* EXERCISE OBJECTIVE:
Each entry in this listing needs to be written out again, word for word.
----- TASK INPUTS
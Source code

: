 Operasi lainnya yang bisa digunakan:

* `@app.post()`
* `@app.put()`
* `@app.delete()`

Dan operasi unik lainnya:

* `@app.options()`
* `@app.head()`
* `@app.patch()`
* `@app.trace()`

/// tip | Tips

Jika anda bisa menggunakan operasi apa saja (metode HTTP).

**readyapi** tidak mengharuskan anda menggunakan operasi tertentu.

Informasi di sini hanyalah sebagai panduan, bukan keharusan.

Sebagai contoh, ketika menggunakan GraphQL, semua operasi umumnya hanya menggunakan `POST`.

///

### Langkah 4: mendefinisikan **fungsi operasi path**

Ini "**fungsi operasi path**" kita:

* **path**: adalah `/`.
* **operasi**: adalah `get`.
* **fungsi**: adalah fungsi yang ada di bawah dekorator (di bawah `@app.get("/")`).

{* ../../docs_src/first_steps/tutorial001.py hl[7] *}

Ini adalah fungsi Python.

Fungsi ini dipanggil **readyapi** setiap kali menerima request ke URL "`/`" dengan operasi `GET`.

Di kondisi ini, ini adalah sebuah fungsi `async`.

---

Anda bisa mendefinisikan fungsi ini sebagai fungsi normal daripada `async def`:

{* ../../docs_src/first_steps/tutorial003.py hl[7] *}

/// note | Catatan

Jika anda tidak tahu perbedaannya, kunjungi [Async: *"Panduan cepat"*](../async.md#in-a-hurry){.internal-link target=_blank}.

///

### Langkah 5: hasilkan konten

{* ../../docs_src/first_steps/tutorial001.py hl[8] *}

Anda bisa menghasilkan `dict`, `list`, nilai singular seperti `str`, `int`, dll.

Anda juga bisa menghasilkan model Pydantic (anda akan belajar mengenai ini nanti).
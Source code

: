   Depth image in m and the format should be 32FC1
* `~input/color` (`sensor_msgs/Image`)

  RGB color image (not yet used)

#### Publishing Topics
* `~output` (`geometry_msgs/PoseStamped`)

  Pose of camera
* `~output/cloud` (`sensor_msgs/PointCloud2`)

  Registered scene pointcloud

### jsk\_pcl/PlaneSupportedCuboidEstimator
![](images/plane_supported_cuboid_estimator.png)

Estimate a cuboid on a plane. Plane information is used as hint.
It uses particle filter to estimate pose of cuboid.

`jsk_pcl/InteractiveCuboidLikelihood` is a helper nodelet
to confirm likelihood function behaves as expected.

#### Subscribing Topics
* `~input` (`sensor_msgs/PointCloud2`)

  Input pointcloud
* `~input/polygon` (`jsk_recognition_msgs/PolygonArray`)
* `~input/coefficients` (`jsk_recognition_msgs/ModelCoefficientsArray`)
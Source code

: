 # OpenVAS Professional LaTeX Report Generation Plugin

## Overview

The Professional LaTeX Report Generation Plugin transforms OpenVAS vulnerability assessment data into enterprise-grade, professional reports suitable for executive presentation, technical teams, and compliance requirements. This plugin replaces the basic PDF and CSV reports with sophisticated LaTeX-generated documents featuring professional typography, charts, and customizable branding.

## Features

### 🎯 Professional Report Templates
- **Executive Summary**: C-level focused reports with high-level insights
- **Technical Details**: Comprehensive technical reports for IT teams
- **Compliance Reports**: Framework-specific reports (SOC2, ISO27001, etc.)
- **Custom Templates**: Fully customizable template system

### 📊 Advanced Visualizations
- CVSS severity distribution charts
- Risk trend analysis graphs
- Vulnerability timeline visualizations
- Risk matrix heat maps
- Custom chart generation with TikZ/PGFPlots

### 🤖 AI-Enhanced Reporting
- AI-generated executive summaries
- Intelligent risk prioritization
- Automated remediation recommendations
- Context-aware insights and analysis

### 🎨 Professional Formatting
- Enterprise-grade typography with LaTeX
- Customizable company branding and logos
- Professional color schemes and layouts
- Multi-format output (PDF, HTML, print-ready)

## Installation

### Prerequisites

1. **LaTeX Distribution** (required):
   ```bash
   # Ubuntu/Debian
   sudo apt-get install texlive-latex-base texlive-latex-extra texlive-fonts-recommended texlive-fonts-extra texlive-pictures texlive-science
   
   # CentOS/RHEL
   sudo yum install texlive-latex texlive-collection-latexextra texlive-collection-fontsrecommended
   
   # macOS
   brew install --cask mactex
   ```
----------
* RESULT:
Source code

: Operasi lainnya yang bisa digunakan:

* `@app.post()`
* `@app.put()`
* `@app.delete()`

Dan operasi unik lainnya:

* `@app.options()`
* `@app.head()`
* `@app.patch()`
* `@app.trace()`

/// tip | Tips

Jika anda bisa menggunakan operasi apa saja (metode HTTP).

**readyapi** tidak mengharuskan anda menggunakan operasi tertentu.

Informasi di sini hanyalah sebagai panduan, bukan keharusan.

Sebagai contoh, ketika menggunakan GraphQL, semua operasi umumnya hanya menggunakan `POST`.

///

### Langkah 4: mendefinisikan **fungsi operasi path**

Ini "**fungsi operasi path**" kita:

* **path**: adalah `/`.
* **operasi**: adalah `get`.
* **fungsi**: adalah fungsi yang ada di bawah dekorator (di bawah `@app.get("/")`).

{* ../../docs_src/first_steps/tutorial001.py hl[7] *}

Ini adalah fungsi Python.

Fungsi ini dipanggil **readyapi** setiap kali menerima request ke URL "`/`" dengan operasi `GET`.

Di kondisi ini, ini adalah sebuah fungsi `async`.

---

Anda bisa mendefinisikan fungsi ini sebagai fungsi normal daripada `async def`:

{* ../../docs_src/first_steps/tutorial003.py hl[7] *}

/// note | Catatan

Jika anda tidak tahu perbedaannya, kunjungi [Async: *"Panduan cepat"*](../async.md#in-a-hurry){.internal-link target=_blank}.

///

### Langkah 5: hasilkan konten

{* ../../docs_src/first_steps/tutorial001.py hl[8] *}

Anda bisa menghasilkan `dict`, `list`, nilai singular seperti `str`, `int`, dll.

Anda juga bisa menghasilkan model Pydantic (anda akan belajar mengenai ini nanti).
Source code

:   Depth image in m and the format should be 32FC1
* `~input/color` (`sensor_msgs/Image`)

  RGB color image (not yet used)

#### Publishing Topics
* `~output` (`geometry_msgs/PoseStamped`)

  Pose of camera
* `~output/cloud` (`sensor_msgs/PointCloud2`)

  Registered scene pointcloud

### jsk\_pcl/PlaneSupportedCuboidEstimator
![](images/plane_supported_cuboid_estimator.png)

Estimate a cuboid on a plane. Plane information is used as hint.
It uses particle filter to estimate pose of cuboid.

`jsk_pcl/InteractiveCuboidLikelihood` is a helper nodelet
to confirm likelihood function behaves as expected.

#### Subscribing Topics
* `~input` (`sensor_msgs/PointCloud2`)

  Input pointcloud
* `~input/polygon` (`jsk_recognition_msgs/PolygonArray`)
* `~input/coefficients` (`jsk_recognition_msgs/ModelCoefficientsArray`)
Source code

: # OpenVAS Professional LaTeX Report Generation Plugin

## Overview

The Professional LaTeX Report Generation Plugin transforms OpenVAS vulnerability assessment data into enterprise-grade, professional reports suitable for executive presentation, technical teams, and compliance requirements. This plugin replaces the basic PDF and CSV reports with sophisticated LaTeX-generated documents featuring professional typography, charts, and customizable branding.

## Features

### 🎯 Professional Report Templates
- **Executive Summary**: C-level focused reports with high-level insights
- **Technical Details**: Comprehensive technical reports for IT teams
- **Compliance Reports**: Framework-specific reports (SOC2, ISO27001, etc.)
- **Custom Templates**: Fully customizable template system

### 📊 Advanced Visualizations
- CVSS severity distribution charts
- Risk trend analysis graphs
- Vulnerability timeline visualizations
- Risk matrix heat maps
- Custom chart generation with TikZ/PGFPlots

### 🤖 AI-Enhanced Reporting
- AI-generated executive summaries
- Intelligent risk prioritization
- Automated remediation recommendations
- Context-aware insights and analysis

### 🎨 Professional Formatting
- Enterprise-grade typography with LaTeX
- Customizable company branding and logos
- Professional color schemes and layouts
- Multi-format output (PDF, HTML, print-ready)

## Installation

### Prerequisites

1. **LaTeX Distribution** (required):
   ```bash
   # Ubuntu/Debian
   sudo apt-get install texlive-latex-base texlive-latex-extra texlive-fonts-recommended texlive-fonts-extra texlive-pictures texlive-science
   
   # CentOS/RHEL
   sudo yum install texlive-latex texlive-collection-latexextra texlive-collection-fontsrecommended
   
   # macOS
   brew install --cask mactex
   ```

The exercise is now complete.